* **DATA SHOWN**:
== Segment start ==

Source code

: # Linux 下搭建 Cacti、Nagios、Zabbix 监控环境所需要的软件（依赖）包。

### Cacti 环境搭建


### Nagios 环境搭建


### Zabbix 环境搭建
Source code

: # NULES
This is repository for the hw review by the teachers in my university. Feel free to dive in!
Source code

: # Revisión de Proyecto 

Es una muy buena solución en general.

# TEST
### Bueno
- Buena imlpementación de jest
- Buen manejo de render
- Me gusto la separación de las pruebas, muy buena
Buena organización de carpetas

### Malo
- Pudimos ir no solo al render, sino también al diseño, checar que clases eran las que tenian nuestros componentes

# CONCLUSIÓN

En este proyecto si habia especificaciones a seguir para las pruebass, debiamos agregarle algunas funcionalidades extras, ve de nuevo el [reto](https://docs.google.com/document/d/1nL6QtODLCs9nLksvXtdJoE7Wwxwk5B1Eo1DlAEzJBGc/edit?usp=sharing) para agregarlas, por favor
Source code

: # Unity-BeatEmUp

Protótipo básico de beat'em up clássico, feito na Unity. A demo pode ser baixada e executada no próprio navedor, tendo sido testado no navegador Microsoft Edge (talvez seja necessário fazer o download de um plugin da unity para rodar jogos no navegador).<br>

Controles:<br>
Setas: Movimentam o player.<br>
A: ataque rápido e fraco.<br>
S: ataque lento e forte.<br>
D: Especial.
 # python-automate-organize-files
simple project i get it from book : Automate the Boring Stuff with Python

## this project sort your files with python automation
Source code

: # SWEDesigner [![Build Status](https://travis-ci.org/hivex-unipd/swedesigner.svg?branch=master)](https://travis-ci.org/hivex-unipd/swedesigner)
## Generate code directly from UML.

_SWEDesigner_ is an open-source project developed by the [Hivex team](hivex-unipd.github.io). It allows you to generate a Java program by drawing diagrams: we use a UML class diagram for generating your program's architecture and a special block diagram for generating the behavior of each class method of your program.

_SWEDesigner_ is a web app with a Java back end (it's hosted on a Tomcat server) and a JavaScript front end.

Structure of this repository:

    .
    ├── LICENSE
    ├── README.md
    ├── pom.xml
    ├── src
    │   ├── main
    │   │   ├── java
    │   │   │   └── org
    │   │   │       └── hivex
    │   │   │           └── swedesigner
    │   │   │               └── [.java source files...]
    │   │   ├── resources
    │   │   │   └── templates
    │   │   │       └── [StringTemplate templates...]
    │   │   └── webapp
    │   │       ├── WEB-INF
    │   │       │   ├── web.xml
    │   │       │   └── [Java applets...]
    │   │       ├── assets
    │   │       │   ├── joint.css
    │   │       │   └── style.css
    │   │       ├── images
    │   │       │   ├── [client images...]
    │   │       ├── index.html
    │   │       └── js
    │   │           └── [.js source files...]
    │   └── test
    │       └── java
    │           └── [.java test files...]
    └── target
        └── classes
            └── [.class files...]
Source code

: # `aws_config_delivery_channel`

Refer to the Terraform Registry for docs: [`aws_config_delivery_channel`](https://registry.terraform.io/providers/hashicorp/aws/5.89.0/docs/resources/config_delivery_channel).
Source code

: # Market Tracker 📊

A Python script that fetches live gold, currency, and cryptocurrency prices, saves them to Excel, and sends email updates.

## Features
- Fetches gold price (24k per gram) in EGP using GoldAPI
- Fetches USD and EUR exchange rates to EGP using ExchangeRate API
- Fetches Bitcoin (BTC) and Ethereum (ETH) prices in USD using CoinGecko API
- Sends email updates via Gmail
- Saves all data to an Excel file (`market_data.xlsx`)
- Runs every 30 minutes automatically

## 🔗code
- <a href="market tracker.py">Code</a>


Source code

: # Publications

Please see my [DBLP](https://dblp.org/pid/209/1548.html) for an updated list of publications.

== Segment end ==

* **WORK TASK**:
A full, exact copy of the entries is required. Return it.

* **YOUR RESPONSE**:
Source code

: # Linux 下搭建 Cacti、Nagios、Zabbix 监控环境所需要的软件（依赖）包。

### Cacti 环境搭建


### Nagios 环境搭建


### Zabbix 环境搭建
Source code

: # NULES
This is repository for the hw review by the teachers in my university. Feel free to dive in!
Source code

: # Revisión de Proyecto 

Es una muy buena solución en general.

# TEST
### Bueno
- Buena imlpementación de jest
- Buen manejo de render
- Me gusto la separación de las pruebas, muy buena
Buena organización de carpetas

### Malo
- Pudimos ir no solo al render, sino también al diseño, checar que clases eran las que tenian nuestros componentes

# CONCLUSIÓN

En este proyecto si habia especificaciones a seguir para las pruebass, debiamos agregarle algunas funcionalidades extras, ve de nuevo el [reto](https://docs.google.com/document/d/1nL6QtODLCs9nLksvXtdJoE7Wwxwk5B1Eo1DlAEzJBGc/edit?usp=sharing) para agregarlas, por favor
Source code

: # Unity-BeatEmUp

Protótipo básico de beat'em up clássico, feito na Unity. A demo pode ser baixada e executada no próprio navedor, tendo sido testado no navegador Microsoft Edge (talvez seja necessário fazer o download de um plugin da unity para rodar jogos no navegador).<br>

Controles:<br>
Setas: Movimentam o player.<br>
A: ataque rápido e fraco.<br>
S: ataque lento e forte.<br>
D: Especial.
 # python-automate-organize-files
simple project i get it from book : Automate the Boring Stuff with Python

## this project sort your files with python automation
Source code

: # SWEDesigner [![Build Status](https://travis-ci.org/hivex-unipd/swedesigner.svg?branch=master)](https://travis-ci.org/hivex-unipd/swedesigner)
## Generate code directly from UML.

_SWEDesigner_ is an open-source project developed by the [Hivex team](hivex-unipd.github.io). It allows you to generate a Java program by drawing diagrams: we use a UML class diagram for generating your program's architecture and a special block diagram for generating the behavior of each class method of your program.

_SWEDesigner_ is a web app with a Java back end (it's hosted on a Tomcat server) and a JavaScript front end.

Structure of this repository:

    .
    ├── LICENSE
    ├── README.md
    ├── pom.xml
    ├── src
    │   ├── main
    │   │   ├── java
    │   │   │   └── org
    │   │   │       └── hivex
    │   │   │           └── swedesigner
    │   │   │               └── [.java source files...]
    │   │   ├── resources
    │   │   │   └── templates
    │   │   │       └── [StringTemplate templates...]
    │   │   └── webapp
    │   │       ├── WEB-INF
    │   │       │   ├── web.xml
    │   │       │   └── [Java applets...]
    │   │       ├── assets
    │   │       │   ├── joint.css
    │   │       │   └── style.css
    │   │       ├── images
    │   │       │   ├── [client images...]
    │   │       ├── index.html
    │   │       └── js
    │   │           └── [.js source files...]
    │   └── test
    │       └── java
    │           └── [.java test files...]
    └── target
        └── classes
            └── [.class files...]
Source code

: # `aws_config_delivery_channel`

Refer to the Terraform Registry for docs: [`aws_config_delivery_channel`](https://registry.terraform.io/providers/hashicorp/aws/5.89.0/docs/resources/config_delivery_channel).
Source code

: # Market Tracker 📊

A Python script that fetches live gold, currency, and cryptocurrency prices, saves them to Excel, and sends email updates.

## Features
- Fetches gold price (24k per gram) in EGP using GoldAPI
- Fetches USD and EUR exchange rates to EGP using ExchangeRate API
- Fetches Bitcoin (BTC) and Ethereum (ETH) prices in USD using CoinGecko API
- Sends email updates via Gmail
- Saves all data to an Excel file (`market_data.xlsx`)
- Runs every 30 minutes automatically

## 🔗code
- <a href="market tracker.py">Code</a>


Source code

: # Publications

Please see my [DBLP](https://dblp.org/pid/209/1548.html) for an updated list of publications.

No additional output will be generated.